Working with size (19, 13, 3)
Found a result: ----------------------------------------------------------------------------------------------------
6666666666662666626266262222222331222222222395146222066685731062280001758180008000853810000006688771802033388995386733331599578182871883701148387881881131880888181181188883118144141011855514411181111757388411111333881144814118814444114111444444441
Represented as portrait:----------------------------------------------------------------------------------------------------
6666666666662
6666262662622
2222233122222
2222395146222
0666857310622
8000175818000
8000853810000
0066887718020
3338899538673
3331599578182
8718837011483
8788188113188
0888181181188
8831181441410
1185551441118
1111757388411
1113338811448
1411881444411
4111444444441

How does this scale?

Apparently the largest known prime number is 22338618 digits long. This would allow us to create a 4726 * 4726 prime portrait, which would be a prime portrait in 4K. I already enjoyed the big images of ‘Starry Night’, and I would absolutely love to have a 4K prime portrait of this painting.

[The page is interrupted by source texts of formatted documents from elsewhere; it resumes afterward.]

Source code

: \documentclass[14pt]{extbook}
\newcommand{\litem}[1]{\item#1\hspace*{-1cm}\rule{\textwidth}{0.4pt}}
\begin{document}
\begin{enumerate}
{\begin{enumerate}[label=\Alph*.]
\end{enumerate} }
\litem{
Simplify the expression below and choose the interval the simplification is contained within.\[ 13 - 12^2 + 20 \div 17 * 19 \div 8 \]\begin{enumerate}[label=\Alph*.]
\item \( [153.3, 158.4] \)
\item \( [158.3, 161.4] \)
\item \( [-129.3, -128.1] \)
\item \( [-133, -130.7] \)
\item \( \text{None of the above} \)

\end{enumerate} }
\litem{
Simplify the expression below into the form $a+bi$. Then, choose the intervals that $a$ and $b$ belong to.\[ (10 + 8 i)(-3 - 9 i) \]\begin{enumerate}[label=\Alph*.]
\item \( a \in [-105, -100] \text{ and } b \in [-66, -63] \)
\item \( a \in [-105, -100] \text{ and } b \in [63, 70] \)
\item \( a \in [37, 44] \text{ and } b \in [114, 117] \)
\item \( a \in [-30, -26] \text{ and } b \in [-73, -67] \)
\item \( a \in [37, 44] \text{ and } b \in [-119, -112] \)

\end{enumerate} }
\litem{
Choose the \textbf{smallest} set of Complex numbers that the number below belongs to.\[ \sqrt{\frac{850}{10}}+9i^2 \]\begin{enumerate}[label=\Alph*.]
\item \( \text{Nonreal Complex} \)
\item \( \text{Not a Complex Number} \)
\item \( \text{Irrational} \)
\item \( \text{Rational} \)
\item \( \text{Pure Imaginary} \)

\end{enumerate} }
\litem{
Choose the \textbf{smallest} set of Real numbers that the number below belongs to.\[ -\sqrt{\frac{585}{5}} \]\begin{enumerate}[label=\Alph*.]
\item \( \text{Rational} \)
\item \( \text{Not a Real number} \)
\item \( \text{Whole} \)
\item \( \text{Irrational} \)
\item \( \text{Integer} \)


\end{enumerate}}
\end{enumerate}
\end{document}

However: I noticed that finding prime numbers does not really scale. The length of the prime number grows quadratically with the resolution of your images, which causes big problems. Although the probability that you find a prime number only decreases linearly with the length of the prime number, it decreases quadratically when you get larger image resolutions. I plotted it in this image to show the effect up to 300×300:

def trials_expected_img(w,h):
    return 2.3*w*h

needed = [trials_expected_img(x,x) for x in range(1,300)]
plt.plot(needed)

But what’s even worse is that computing time grows quadratically with the length of the prime number. I also plotted this for my laptop up to an image resolution of 30×30:

def time_expected_img(w,h):
    order = w*h
    start = time.time() 
    for _ in range(100):
        posprim = random.randrange(10**(order-1), 10**order)    
        a = is_probable_prime(posprim)
    end = time.time()
    return end - start

    
test_range = range(2,30,4)
time_needed = [time_expected_img(x,x) for x in test_range]
plt.plot(test_range, time_needed)
plt.title("Seconds expected to calculate if an XxY image is a prime portrait ")
plt.xlabel("Width image")
plt.ylabel("Expected seconds")

Combining both linear curves you can easily estimate the expected time you need to find a portrait of a certain size:

total_needed = [trials_expected_img(x,x)*time_expected_img(x,x) for x in test_range]
plt.plot(test_range, total_needed)
plt.title("Seconds expected to find an XxY prime portrait ")
plt.xlabel("Width image")
plt.ylabel("Expected seconds")

If you can find a more efficient Python implementation of a probabilistic prime checker, or implement it in a language more suitable to high demand computation, you can lower the time you need to generate these portraits. Each additional computer core also reduces this time a bit, but for now we can not expect 4K prime portraits anytime soon.

Conclusion and artworks

The last couple of weeks I really enjoyed letting my computer find prime portraits. Here are some of the artworks my computer found:

Sunflowers by Van Gogh

Great wave by Hokusai
Pearl
Girl with a pearl earring by Vermeer

Celebrity artworks

Although pictures of existing art often turn our pretty well, it is quite difficult to create good looking prime portraits of people. There is often not enough contrast in the resulting images, which uses only ten colors. I decided to try some portraits for people I like to follow online. Images that turned our well are:

Ionica Smeets

Writes interesting articles in a Dutch newspaper every Saturday, and got featured a while ago in the Dutch comic called “Donald Duck”:
Ionica Smeets

Brady Haran

Makes interesting videos about mathematical concepts on the Numberphile Youtube channel. Also: has a cute dog 😉
Brady Haran

Roland Meertens

And myself.
My face

Requests

As I put the code online you can try to generate some prime portraits for yourself! If you really think I should try a certain artwork, feel free to reach out to me. Also: if you have a good idea what to do with these results, feel free to reach out. I know that I personally am going to hang the prime version of Starry Night on my wall!